How MSAN Superintendents Help Close Gaps

June 21, 2016

From the article:

All of the superintendents valued MSAN for its ability to bring together colleagues and their students from across the country to share ideas and stimulate each other’s thinking about how to address the persistent gaps that dog public education. They attribute many of their good ideas to stimulation that came from MSAN meetings, but no one believed that MSAN provided specific tactics to be implemented. Instead, sharing successes and setbacks and learning from peers, superintendents tended to focus on the principles undergirding shared initiatives rather than trying to replicate particular recipes or procedures. This approach led to innovations adapted and tailored to their specific school districts.

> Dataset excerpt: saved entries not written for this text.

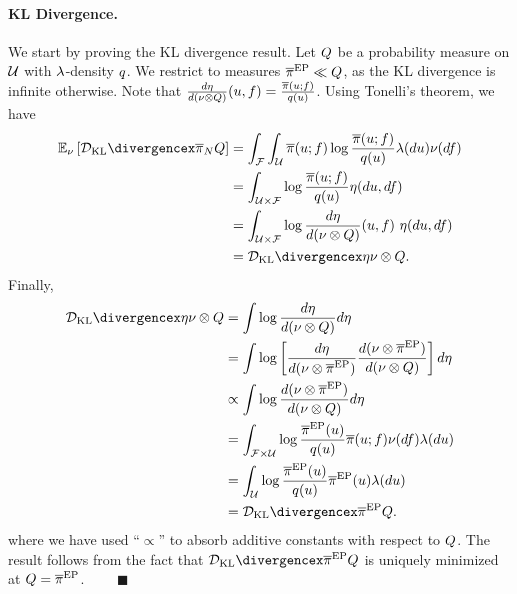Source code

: \documentclass[12pt]{article}
\begin{document}
\paragraph{KL Divergence.} We start by proving the KL divergence result.
Let $\qMeas$ be a probability measure on $\parSpace$ with 
$\refMeas$-density $\qDens$. We restrict to measures 
$\postApproxEP[] \ll \qMeas$, as the KL divergence is infinite otherwise. 
Note that 
$\frac{d\emJoint}{d(\emDist[] \otimes \qMeas)}(\Par, \targetTraj) = \frac{\postDensNorm(\Par; \targetTraj)}{\qDens(\Par)}$.
Using Tonelli's theorem, we have 
\begin{align*}
\E_{\emDist[]}\left[\KL{\postNormEm}{\qMeas} \right]
&= \int_{\emSpace} \int_{\parSpace} 
\postDensNorm(\Par; \targetTraj) \log \frac{\postDensNorm(\Par; \targetTraj)}{\qDens(\Par)}
\refMeas(d\Par) \emDist[](d\targetTraj) \\
&= \int_{\parSpace \times \emSpace}  \log \frac{\postDensNorm(\Par; \targetTraj)}{\qDens(\Par)}
\emJoint(d\Par, d\targetTraj) \\
&= \int_{\parSpace \times \emSpace}  \log \frac{d\emJoint}{d(\emDist[] \otimes \qMeas)}(\Par, \targetTraj)
\ \emJoint(d\Par, d\targetTraj) \\
&= \KL{\emJoint}{\emDist[] \otimes \qMeas}.
\end{align*}
Finally, 
\begin{align*}
\KL{\emJoint}{\emDist[] \otimes \qMeas}
&= \int \log \frac{d\emJoint}{d(\emDist[] \otimes \qMeas)} d\emJoint \\
&= \int \log \left[\frac{d\emJoint}{d(\emDist[] \otimes \postApproxEP[])} \frac{d(\emDist[] \otimes \postApproxEP[])}{d(\emDist[] \otimes \qMeas)}\right] d\emJoint \\
&\propto \int \log \frac{d(\emDist[] \otimes \postApproxEP[])}{d(\emDist[] \otimes \qMeas)} d\emJoint \\
&= \int_{\emSpace \times \parSpace} 
\log \frac{\postApproxEP[](\Par)}{\qDens(\Par)} \postDensNorm(\Par; \targetTraj) \emDist[](d\targetTraj) \refMeas(d\Par) \\
&= \int_{\parSpace} \log \frac{\postApproxEP[](\Par)}{\qDens(\Par)} 
 \postApproxEP[](\Par) \refMeas(d\Par) \\
&= \KL{\postApproxEP[]}{\qMeas}.
\end{align*} 
where we have used ``$\propto$'' to absorb additive constants with respect to $\qMeas$. The result follows 
from the fact that $\KL{\postApproxEP[]}{\qMeas}$ is uniquely minimized at $\qMeas = \postApproxEP[]$. $\qquad \blacksquare$
\end{document}
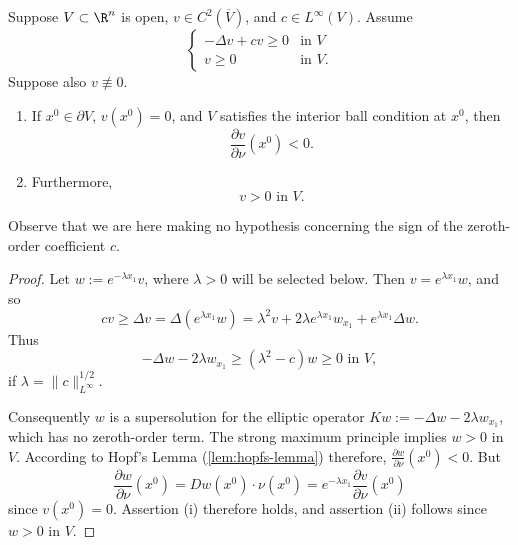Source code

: \begin{lemma}
\label{lem:hopf-lemma-refinement}
Suppose $V \subset \R^n$ is open, $v \in C^2(\overline{V})$, and $c \in L^\infty(V)$. Assume
\[
\begin{cases} -\Delta v + cv \geq 0 & \text{in } V \\ v \geq 0 & \text{in } V. \end{cases}
\tag{4}
\]
Suppose also $v \not\equiv 0$.
\begin{enumerate}
\item[(i)] If $x^0 \in \partial V$, $v(x^0) = 0$, and $V$ satisfies the interior ball condition at $x^0$, then
\[
\frac{\partial v}{\partial \nu}(x^0) < 0.
\tag{5}
\]
\item[(ii)] Furthermore,
\[
v > 0 \text{ in } V.
\tag{6}
\]
\end{enumerate}
Observe that we are here making no hypothesis concerning the sign of the zeroth-order coefficient $c$.
\end{lemma}
\begin{proof}
Let $w := e^{-\lambda x_1}v$, where $\lambda > 0$ will be selected below. Then $v = e^{\lambda x_1}w$, and so
\[
cv \geq \Delta v = \Delta(e^{\lambda x_1}w) = \lambda^2 v + 2\lambda e^{\lambda x_1}w_{x_1} + e^{\lambda x_1}\Delta w.
\]
Thus
\[
-\Delta w - 2\lambda w_{x_1} \geq (\lambda^2 - c)w \geq 0 \text{ in } V,
\]
if $\lambda = \|c\|_{L^\infty}^{1/2}$.

Consequently $w$ is a supersolution for the elliptic operator $Kw := -\Delta w - 2\lambda w_{x_1}$, which has no zeroth-order term. The strong maximum principle implies $w > 0$ in $V$. According to Hopf's Lemma (\cref{lem:hopfs-lemma}) therefore, $\frac{\partial w}{\partial \nu}(x^0) < 0$. But
\[
\frac{\partial w}{\partial \nu}(x^0) = Dw(x^0) \cdot \nu(x^0) = e^{-\lambda x_1} \frac{\partial v}{\partial \nu}(x^0)
\]
since $v(x^0) = 0$. Assertion (i) therefore holds, and assertion (ii) follows since $w > 0$ in $V$.
\end{proof}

The common experiences of these superintendents highlight central challenges of the job for those who seek to have schools and school systems live up to their equalization potential in US society. The superintendents continually balanced competing demands on resources, shifting politics, and the need to demonstrate progress so that they could remain in their posts long enough to see the effects of their carefully crafted changes and programs. Not all of them stayed more than four or five years, but those who did were able to demonstrate important transformations in their school districts that were making a difference for students long marginalized in their systems. Their examples point to two important factors that are uncommon in public school districts today: 1) longevity in the superintendent role supports long-term improvement, and 2) meaningful reform is multi-faceted, requiring strategy, time, and resources to take hold.